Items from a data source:
=-=-=

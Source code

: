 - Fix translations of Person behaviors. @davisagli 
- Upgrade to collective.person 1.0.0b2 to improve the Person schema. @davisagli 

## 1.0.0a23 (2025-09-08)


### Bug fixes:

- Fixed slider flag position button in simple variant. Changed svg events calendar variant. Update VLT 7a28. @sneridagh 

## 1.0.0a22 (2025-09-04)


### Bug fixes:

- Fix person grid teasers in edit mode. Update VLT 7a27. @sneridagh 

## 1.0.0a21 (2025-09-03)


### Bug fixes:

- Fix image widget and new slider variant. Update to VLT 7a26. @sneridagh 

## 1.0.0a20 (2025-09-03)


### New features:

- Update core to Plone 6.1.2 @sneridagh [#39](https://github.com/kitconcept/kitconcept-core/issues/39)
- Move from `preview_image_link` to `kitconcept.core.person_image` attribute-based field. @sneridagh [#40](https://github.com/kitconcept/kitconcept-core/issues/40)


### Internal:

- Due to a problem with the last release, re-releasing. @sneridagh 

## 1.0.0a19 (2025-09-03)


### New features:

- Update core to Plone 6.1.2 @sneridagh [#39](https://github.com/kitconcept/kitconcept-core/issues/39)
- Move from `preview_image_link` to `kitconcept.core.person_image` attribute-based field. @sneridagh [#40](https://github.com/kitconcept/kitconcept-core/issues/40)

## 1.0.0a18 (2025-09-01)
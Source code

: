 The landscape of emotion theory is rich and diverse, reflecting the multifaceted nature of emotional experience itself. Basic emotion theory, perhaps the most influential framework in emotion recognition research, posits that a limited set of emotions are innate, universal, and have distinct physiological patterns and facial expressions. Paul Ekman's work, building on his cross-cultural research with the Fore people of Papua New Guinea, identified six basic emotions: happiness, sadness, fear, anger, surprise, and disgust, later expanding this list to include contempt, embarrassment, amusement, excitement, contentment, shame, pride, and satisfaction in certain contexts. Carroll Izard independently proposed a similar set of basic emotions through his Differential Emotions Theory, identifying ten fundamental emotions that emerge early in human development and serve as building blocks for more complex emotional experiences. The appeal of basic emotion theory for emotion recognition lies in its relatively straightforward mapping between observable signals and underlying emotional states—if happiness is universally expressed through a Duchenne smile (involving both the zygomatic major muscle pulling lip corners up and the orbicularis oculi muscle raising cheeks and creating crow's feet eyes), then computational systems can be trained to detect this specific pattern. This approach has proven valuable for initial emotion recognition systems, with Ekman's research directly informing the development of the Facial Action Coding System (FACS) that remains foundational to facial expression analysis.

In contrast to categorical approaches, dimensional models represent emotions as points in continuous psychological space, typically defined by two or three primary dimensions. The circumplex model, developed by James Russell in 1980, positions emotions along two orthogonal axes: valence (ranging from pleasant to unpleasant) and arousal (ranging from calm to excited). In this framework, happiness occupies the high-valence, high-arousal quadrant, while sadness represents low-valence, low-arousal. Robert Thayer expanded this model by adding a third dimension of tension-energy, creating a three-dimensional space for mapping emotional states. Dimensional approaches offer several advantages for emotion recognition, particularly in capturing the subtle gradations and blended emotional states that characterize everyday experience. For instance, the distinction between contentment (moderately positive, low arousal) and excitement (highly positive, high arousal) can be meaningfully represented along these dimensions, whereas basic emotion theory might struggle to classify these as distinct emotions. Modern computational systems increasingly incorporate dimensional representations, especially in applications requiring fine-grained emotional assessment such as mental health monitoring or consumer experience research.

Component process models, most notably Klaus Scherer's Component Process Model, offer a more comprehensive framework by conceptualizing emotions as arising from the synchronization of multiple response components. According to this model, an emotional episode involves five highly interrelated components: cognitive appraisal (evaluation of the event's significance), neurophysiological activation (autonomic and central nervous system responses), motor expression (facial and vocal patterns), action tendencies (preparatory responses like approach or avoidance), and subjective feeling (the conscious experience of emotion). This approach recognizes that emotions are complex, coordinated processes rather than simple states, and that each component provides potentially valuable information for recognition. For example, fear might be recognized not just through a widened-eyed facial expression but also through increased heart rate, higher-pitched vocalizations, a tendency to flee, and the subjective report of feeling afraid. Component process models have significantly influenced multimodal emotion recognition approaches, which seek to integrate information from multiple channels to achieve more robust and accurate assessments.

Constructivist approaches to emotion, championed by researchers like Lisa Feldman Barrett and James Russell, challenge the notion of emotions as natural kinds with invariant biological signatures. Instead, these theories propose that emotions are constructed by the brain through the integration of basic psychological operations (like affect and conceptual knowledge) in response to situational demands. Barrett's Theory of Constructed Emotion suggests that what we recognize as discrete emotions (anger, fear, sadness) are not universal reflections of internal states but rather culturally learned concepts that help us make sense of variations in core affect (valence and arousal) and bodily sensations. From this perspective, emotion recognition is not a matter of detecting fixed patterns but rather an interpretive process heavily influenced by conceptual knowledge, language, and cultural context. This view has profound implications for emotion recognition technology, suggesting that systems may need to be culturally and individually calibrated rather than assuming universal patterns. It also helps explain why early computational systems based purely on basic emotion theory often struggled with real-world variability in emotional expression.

=-=-=

» **What to work on**: Once more, write out all the data above exactly as given.

» **Reply to the exercise**:
Source code

: - Fix translations of Person behaviors. @davisagli 
- Upgrade to collective.person 1.0.0b2 to improve the Person schema. @davisagli 

## 1.0.0a23 (2025-09-08)


### Bug fixes:

- Fixed slider flag position button in simple variant. Changed svg events calendar variant. Update VLT 7a28. @sneridagh 

## 1.0.0a22 (2025-09-04)


### Bug fixes:

- Fix person grid teasers in edit mode. Update VLT 7a27. @sneridagh 

## 1.0.0a21 (2025-09-03)


### Bug fixes:

- Fix image widget and new slider variant. Update to VLT 7a26. @sneridagh 

## 1.0.0a20 (2025-09-03)


### New features:

- Update core to Plone 6.1.2 @sneridagh [#39](https://github.com/kitconcept/kitconcept-core/issues/39)
- Move from `preview_image_link` to `kitconcept.core.person_image` attribute-based field. @sneridagh [#40](https://github.com/kitconcept/kitconcept-core/issues/40)


### Internal:

- Due to a problem with the last release, re-releasing. @sneridagh 

## 1.0.0a19 (2025-09-03)


### New features:

- Update core to Plone 6.1.2 @sneridagh [#39](https://github.com/kitconcept/kitconcept-core/issues/39)
- Move from `preview_image_link` to `kitconcept.core.person_image` attribute-based field. @sneridagh [#40](https://github.com/kitconcept/kitconcept-core/issues/40)

## 1.0.0a18 (2025-09-01)
Source code

: The landscape of emotion theory is rich and diverse, reflecting the multifaceted nature of emotional experience itself. Basic emotion theory, perhaps the most influential framework in emotion recognition research, posits that a limited set of emotions are innate, universal, and have distinct physiological patterns and facial expressions. Paul Ekman's work, building on his cross-cultural research with the Fore people of Papua New Guinea, identified six basic emotions: happiness, sadness, fear, anger, surprise, and disgust, later expanding this list to include contempt, embarrassment, amusement, excitement, contentment, shame, pride, and satisfaction in certain contexts. Carroll Izard independently proposed a similar set of basic emotions through his Differential Emotions Theory, identifying ten fundamental emotions that emerge early in human development and serve as building blocks for more complex emotional experiences. The appeal of basic emotion theory for emotion recognition lies in its relatively straightforward mapping between observable signals and underlying emotional states—if happiness is universally expressed through a Duchenne smile (involving both the zygomatic major muscle pulling lip corners up and the orbicularis oculi muscle raising cheeks and creating crow's feet eyes), then computational systems can be trained to detect this specific pattern. This approach has proven valuable for initial emotion recognition systems, with Ekman's research directly informing the development of the Facial Action Coding System (FACS) that remains foundational to facial expression analysis.

In contrast to categorical approaches, dimensional models represent emotions as points in continuous psychological space, typically defined by two or three primary dimensions. The circumplex model, developed by James Russell in 1980, positions emotions along two orthogonal axes: valence (ranging from pleasant to unpleasant) and arousal (ranging from calm to excited). In this framework, happiness occupies the high-valence, high-arousal quadrant, while sadness represents low-valence, low-arousal. Robert Thayer expanded this model by adding a third dimension of tension-energy, creating a three-dimensional space for mapping emotional states. Dimensional approaches offer several advantages for emotion recognition, particularly in capturing the subtle gradations and blended emotional states that characterize everyday experience. For instance, the distinction between contentment (moderately positive, low arousal) and excitement (highly positive, high arousal) can be meaningfully represented along these dimensions, whereas basic emotion theory might struggle to classify these as distinct emotions. Modern computational systems increasingly incorporate dimensional representations, especially in applications requiring fine-grained emotional assessment such as mental health monitoring or consumer experience research.

Component process models, most notably Klaus Scherer's Component Process Model, offer a more comprehensive framework by conceptualizing emotions as arising from the synchronization of multiple response components. According to this model, an emotional episode involves five highly interrelated components: cognitive appraisal (evaluation of the event's significance), neurophysiological activation (autonomic and central nervous system responses), motor expression (facial and vocal patterns), action tendencies (preparatory responses like approach or avoidance), and subjective feeling (the conscious experience of emotion). This approach recognizes that emotions are complex, coordinated processes rather than simple states, and that each component provides potentially valuable information for recognition. For example, fear might be recognized not just through a widened-eyed facial expression but also through increased heart rate, higher-pitched vocalizations, a tendency to flee, and the subjective report of feeling afraid. Component process models have significantly influenced multimodal emotion recognition approaches, which seek to integrate information from multiple channels to achieve more robust and accurate assessments.

Constructivist approaches to emotion, championed by researchers like Lisa Feldman Barrett and James Russell, challenge the notion of emotions as natural kinds with invariant biological signatures. Instead, these theories propose that emotions are constructed by the brain through the integration of basic psychological operations (like affect and conceptual knowledge) in response to situational demands. Barrett's Theory of Constructed Emotion suggests that what we recognize as discrete emotions (anger, fear, sadness) are not universal reflections of internal states but rather culturally learned concepts that help us make sense of variations in core affect (valence and arousal) and bodily sensations. From this perspective, emotion recognition is not a matter of detecting fixed patterns but rather an interpretive process heavily influenced by conceptual knowledge, language, and cultural context. This view has profound implications for emotion recognition technology, suggesting that systems may need to be culturally and individually calibrated rather than assuming universal patterns. It also helps explain why early computational systems based purely on basic emotion theory often struggled with real-world variability in emotional expression.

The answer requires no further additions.